Classification boundaries
Easements are classified along three principal axes, each with distinct legal consequences.
Appurtenant vs. in gross
- Easement appurtenant: Benefits a specific parcel (the dominant estate) and automatically transfers with that parcel. Example: a driveway easement benefiting Lot A over Lot B.
- Easement in gross: Benefits a specific person or entity, not a parcel. Commercial easements in gross (held by utilities or railroads) are generally assignable; personal easements in gross are typically not. Most pipeline and transmission line easements fall into the commercial-in-gross category.
Affirmative vs. negative
- Affirmative easement: Grants the holder the right to perform an act on the servient estate (cross it, install pipes, etc.).
- Negative easement: Restricts the servient landowner from doing something — such as blocking a neighbor's light or view. Negative easements are recognized in a limited set of categories under most U.S. common law; broader land-use restrictions are more commonly enforced as deed restrictions and covenants or through zoning laws.
Public vs. private
- Public easements: Held by a government body for public benefit — highways, sidewalks, navigable waterways. Created by dedication, condemnation (see eminent domain), or statute.
- Private easements: Held by a private party or entity.
Tradeoffs and tensions
Scope ambiguity
Express easements frequently fail to specify permitted uses with precision, generating disputes when the easement holder seeks to expand use — for example, upgrading a gravel path easement to accommodate heavy truck traffic. Courts in most jurisdictions apply the rule that easement use must be consistent with the original purpose but may evolve to accommodate reasonably foreseeable changes in technology or land use (Restatement (Third) of Property: Servitudes §4.10).
Conservation easement valuation disputes
IRS enforcement actions against syndicated conservation easements have resulted in penalties under IRC §6662 and criminal referrals. The IRS identified syndicated conservation easements as a "listed transaction" (Notice 2017-10), and subsequent legislation — the SECURE 2.0 Act of 2022 — codified deduction limits at 2.5 times the investor's contributed basis, directly constraining abusive appraisal practices (26 U.S.C. §170(h)(7)).
Utility easement modernization
Easements granted in the early 20th century for telephone poles do not automatically authorize fiber-optic installation or cell antenna attachment. This creates real friction between infrastructure modernization needs and the literal scope of recorded grants — a tension actively litigated in state courts.
Termination vs. abandonment
Easements do not terminate by nonuse alone in most U.S. jurisdictions. The holder must demonstrate affirmative intent to abandon plus physical act. This distinction creates long-dormant easements that resurface when a successor acquires the servient estate — a risk that title insurance policies may not fully cover without specific endorsements.
Common misconceptions
Misconception 1: Paying property taxes on a strip of land means one owns it.
Property taxes are assessed on ownership of the fee estate.
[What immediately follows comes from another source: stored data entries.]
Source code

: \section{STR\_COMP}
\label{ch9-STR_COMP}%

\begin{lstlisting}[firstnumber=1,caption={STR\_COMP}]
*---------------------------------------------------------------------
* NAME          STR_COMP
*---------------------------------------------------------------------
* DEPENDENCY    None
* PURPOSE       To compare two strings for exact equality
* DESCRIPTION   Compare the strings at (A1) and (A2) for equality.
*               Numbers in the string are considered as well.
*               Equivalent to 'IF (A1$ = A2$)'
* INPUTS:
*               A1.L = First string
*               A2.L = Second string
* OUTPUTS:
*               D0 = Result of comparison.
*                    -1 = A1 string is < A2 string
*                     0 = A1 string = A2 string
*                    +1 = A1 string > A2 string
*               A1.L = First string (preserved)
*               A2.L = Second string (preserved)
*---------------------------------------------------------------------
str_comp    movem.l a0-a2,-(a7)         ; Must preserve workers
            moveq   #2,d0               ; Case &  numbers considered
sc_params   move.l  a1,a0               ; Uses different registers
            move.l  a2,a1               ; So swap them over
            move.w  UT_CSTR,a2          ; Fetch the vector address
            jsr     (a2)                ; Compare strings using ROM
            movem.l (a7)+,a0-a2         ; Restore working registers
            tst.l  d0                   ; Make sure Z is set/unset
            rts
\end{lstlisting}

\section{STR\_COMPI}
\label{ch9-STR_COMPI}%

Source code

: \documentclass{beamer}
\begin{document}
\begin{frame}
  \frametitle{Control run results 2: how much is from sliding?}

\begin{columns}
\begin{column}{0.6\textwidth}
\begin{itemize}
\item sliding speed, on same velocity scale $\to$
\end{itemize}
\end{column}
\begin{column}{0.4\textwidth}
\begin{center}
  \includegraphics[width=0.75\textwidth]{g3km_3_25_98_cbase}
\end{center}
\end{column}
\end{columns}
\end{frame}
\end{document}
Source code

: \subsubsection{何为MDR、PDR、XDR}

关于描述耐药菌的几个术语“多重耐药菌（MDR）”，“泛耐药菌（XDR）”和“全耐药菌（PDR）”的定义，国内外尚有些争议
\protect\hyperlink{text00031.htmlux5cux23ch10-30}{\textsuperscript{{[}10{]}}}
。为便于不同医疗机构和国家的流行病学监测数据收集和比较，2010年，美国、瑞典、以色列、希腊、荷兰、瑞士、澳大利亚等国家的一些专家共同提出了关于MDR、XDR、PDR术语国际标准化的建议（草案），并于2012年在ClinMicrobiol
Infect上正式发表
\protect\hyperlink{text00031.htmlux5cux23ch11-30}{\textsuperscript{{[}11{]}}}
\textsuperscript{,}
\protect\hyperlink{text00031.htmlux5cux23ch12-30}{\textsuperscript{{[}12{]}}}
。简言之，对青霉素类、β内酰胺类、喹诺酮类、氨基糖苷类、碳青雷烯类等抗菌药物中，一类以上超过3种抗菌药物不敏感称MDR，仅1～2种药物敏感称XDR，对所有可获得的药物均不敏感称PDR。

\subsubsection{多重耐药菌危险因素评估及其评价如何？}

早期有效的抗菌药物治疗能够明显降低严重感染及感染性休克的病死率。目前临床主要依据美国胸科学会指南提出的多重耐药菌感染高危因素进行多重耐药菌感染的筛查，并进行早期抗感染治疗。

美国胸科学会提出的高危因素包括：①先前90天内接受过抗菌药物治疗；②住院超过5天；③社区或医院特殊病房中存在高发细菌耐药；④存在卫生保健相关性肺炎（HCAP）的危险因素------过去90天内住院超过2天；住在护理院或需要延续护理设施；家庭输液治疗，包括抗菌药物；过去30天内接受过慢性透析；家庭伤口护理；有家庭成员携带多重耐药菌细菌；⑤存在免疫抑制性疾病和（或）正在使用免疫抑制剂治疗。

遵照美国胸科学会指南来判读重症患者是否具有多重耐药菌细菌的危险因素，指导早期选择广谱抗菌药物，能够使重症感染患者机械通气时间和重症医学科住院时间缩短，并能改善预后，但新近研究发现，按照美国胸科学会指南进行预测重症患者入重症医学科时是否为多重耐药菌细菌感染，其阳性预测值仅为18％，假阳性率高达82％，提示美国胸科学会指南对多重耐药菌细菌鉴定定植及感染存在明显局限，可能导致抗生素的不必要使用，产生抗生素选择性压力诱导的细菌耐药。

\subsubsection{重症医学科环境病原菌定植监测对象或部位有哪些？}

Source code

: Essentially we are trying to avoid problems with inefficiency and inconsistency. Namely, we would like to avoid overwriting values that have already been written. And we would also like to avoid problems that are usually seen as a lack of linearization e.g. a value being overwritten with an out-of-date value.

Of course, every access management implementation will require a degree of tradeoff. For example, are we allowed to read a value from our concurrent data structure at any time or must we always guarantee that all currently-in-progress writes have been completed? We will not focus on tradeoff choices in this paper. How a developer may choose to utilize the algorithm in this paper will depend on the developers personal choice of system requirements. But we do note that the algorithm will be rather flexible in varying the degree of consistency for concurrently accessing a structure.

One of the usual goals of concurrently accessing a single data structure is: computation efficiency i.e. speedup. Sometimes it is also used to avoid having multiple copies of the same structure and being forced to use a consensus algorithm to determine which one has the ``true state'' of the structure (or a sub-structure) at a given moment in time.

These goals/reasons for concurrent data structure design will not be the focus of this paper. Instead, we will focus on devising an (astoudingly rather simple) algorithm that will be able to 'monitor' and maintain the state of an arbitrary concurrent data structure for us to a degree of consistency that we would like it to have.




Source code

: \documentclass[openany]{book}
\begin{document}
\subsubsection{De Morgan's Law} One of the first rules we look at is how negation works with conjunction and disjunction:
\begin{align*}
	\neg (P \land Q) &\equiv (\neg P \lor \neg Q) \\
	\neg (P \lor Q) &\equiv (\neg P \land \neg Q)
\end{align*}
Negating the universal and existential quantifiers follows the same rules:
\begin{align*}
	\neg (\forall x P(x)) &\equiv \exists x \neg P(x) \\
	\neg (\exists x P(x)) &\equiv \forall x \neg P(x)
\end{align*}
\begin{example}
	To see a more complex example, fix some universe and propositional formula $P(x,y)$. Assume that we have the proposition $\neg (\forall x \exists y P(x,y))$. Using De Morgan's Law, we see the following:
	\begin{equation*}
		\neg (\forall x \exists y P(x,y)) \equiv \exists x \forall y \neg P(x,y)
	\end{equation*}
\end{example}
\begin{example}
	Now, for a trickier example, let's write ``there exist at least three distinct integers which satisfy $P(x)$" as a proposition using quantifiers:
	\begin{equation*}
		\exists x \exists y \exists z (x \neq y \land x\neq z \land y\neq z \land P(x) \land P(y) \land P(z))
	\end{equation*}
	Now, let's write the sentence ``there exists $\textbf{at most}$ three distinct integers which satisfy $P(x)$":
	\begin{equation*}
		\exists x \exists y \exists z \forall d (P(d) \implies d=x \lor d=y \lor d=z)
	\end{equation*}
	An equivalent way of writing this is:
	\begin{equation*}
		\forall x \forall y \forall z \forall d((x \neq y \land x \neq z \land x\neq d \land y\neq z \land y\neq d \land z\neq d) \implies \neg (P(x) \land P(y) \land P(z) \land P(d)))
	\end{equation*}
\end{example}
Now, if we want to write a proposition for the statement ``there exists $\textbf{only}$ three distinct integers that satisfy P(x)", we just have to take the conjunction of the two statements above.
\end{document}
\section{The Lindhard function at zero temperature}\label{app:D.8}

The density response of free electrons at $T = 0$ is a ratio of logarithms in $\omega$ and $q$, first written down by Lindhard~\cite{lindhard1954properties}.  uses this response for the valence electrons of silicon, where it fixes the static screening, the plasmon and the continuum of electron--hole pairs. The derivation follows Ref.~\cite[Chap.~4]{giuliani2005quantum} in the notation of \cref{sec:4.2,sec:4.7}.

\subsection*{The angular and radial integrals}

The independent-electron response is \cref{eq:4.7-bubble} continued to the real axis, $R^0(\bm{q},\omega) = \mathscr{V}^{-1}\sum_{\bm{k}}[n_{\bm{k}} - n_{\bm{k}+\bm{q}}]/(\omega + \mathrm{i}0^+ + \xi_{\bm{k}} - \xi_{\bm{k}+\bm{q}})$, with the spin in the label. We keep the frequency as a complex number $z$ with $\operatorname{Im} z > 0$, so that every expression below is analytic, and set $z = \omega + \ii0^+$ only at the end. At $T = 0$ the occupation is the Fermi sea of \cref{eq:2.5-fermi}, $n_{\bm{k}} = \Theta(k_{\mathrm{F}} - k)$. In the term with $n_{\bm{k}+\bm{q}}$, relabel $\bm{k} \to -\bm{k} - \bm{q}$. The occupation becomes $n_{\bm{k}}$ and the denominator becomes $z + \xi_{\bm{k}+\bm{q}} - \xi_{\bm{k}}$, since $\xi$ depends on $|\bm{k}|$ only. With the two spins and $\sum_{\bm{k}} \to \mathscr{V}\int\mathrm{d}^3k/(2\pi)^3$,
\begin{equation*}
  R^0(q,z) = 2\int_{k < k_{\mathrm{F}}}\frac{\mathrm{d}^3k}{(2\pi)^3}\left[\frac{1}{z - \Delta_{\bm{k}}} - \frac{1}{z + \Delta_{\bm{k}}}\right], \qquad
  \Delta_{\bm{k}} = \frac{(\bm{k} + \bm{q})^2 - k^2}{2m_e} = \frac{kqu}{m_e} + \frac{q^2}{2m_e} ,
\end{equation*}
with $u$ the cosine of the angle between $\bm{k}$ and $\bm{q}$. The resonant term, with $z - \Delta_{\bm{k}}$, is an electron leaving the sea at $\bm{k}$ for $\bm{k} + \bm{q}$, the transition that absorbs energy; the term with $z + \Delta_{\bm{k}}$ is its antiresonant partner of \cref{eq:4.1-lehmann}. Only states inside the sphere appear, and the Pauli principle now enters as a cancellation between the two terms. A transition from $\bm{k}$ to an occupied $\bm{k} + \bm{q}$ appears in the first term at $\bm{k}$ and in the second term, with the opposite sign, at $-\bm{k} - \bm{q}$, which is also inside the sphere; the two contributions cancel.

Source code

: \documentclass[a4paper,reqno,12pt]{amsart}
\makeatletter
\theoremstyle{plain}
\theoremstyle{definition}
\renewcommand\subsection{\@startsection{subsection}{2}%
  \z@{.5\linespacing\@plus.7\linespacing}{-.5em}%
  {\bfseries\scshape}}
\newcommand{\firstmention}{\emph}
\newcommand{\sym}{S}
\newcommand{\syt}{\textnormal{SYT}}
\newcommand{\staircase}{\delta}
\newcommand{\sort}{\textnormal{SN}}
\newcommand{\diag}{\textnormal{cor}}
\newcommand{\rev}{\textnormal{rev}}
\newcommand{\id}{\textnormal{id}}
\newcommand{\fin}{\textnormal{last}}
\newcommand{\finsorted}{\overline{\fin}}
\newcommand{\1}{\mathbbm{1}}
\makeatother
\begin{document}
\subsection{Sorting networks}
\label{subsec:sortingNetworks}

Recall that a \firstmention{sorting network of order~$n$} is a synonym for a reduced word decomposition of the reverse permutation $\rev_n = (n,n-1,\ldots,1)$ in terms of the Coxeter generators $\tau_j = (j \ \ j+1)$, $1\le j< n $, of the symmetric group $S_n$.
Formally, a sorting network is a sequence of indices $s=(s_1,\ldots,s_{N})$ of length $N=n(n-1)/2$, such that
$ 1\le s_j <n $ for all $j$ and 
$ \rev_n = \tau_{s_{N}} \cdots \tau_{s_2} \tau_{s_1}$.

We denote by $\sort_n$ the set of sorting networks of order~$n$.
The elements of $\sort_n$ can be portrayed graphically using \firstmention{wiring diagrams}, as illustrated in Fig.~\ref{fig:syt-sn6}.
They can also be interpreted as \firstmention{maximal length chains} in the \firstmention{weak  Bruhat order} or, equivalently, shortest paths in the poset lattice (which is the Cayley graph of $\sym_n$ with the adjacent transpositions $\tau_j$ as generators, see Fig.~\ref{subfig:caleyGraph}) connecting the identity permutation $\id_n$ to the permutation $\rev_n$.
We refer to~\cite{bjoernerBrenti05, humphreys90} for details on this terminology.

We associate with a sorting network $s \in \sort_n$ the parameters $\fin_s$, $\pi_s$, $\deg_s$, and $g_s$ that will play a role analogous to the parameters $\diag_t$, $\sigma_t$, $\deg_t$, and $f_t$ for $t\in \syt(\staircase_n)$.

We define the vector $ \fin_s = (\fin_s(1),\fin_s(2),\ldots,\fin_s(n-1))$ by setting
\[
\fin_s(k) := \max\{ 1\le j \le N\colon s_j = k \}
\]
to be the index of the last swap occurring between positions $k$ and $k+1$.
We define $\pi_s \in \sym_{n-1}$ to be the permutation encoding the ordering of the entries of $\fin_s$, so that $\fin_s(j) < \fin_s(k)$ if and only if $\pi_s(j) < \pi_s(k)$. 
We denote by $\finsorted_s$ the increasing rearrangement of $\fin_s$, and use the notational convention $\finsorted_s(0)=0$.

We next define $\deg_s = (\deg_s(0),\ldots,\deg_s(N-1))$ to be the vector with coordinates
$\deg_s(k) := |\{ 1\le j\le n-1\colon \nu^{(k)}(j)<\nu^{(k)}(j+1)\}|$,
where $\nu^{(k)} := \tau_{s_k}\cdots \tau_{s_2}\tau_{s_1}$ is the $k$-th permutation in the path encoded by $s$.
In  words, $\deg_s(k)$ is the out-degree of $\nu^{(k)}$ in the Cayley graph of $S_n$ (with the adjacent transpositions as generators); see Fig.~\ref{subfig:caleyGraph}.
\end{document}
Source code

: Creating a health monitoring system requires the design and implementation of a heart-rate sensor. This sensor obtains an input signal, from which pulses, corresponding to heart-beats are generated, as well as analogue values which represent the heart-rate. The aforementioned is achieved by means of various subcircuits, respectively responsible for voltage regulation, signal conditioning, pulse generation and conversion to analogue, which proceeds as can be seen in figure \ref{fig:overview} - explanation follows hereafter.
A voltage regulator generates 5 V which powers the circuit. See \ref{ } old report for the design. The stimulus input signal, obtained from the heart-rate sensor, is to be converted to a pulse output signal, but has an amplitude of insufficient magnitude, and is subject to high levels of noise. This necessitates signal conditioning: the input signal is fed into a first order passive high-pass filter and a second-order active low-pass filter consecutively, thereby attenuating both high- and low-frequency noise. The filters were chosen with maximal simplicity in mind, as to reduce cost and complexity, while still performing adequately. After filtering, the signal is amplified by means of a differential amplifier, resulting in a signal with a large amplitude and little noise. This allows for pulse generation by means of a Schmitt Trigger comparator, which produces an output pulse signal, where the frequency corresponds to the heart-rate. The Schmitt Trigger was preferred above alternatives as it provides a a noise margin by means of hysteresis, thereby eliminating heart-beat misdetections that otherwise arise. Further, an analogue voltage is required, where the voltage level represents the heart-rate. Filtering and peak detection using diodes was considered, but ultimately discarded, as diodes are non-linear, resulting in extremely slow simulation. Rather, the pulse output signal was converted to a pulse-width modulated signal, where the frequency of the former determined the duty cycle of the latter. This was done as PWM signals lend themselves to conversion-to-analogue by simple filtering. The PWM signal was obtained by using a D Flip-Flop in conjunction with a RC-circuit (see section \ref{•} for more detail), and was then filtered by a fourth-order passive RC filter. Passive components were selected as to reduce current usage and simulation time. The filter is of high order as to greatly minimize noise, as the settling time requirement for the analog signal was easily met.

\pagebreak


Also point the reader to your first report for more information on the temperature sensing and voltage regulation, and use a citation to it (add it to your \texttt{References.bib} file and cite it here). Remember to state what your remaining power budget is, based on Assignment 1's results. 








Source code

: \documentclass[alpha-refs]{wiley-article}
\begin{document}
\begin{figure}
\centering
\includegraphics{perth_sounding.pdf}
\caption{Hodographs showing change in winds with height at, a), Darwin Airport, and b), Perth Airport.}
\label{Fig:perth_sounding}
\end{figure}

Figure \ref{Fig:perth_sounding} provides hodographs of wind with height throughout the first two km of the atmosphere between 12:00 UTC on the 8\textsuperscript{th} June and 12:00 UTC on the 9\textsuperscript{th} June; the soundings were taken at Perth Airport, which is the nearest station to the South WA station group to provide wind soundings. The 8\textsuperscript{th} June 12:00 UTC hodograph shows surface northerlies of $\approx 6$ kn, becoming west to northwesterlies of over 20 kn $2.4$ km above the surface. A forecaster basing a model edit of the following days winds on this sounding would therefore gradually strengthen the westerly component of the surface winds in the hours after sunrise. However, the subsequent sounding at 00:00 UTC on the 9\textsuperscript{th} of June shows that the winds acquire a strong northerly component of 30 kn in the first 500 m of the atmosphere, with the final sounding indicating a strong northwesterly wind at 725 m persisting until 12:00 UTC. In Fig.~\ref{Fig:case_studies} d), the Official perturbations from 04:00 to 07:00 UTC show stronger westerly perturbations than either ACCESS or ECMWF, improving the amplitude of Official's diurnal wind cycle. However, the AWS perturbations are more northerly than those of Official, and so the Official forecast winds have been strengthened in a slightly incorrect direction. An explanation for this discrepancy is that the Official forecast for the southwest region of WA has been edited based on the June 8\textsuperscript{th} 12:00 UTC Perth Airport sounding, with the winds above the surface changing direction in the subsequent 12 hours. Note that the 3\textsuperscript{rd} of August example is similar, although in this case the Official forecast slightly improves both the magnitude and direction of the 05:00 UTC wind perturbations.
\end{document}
A servient landowner pays taxes on land subject to an easement; the easement holder pays no property tax on the easement corridor itself. Tax payment does not extinguish or create easement rights.
Misconception 2: An easement can be terminated by simply blocking it.
Servient landowners who physically obstruct an easement — with fences, structures, or plantings — expose themselves to injunctive relief and damages. Termination requires one of the recognized legal methods: expiration, merger, release, abandonment with intent, condemnation, or court decree.
Misconception 3: Prescriptive easements require hostility like adverse possession.
Prescriptive easement doctrine in most states requires that use be without the owner's permission (adverse), but the precise elements differ from adverse possession. In particular, prescriptive easements do not require "exclusive" use — multiple parties can simultaneously acquire prescriptive rights.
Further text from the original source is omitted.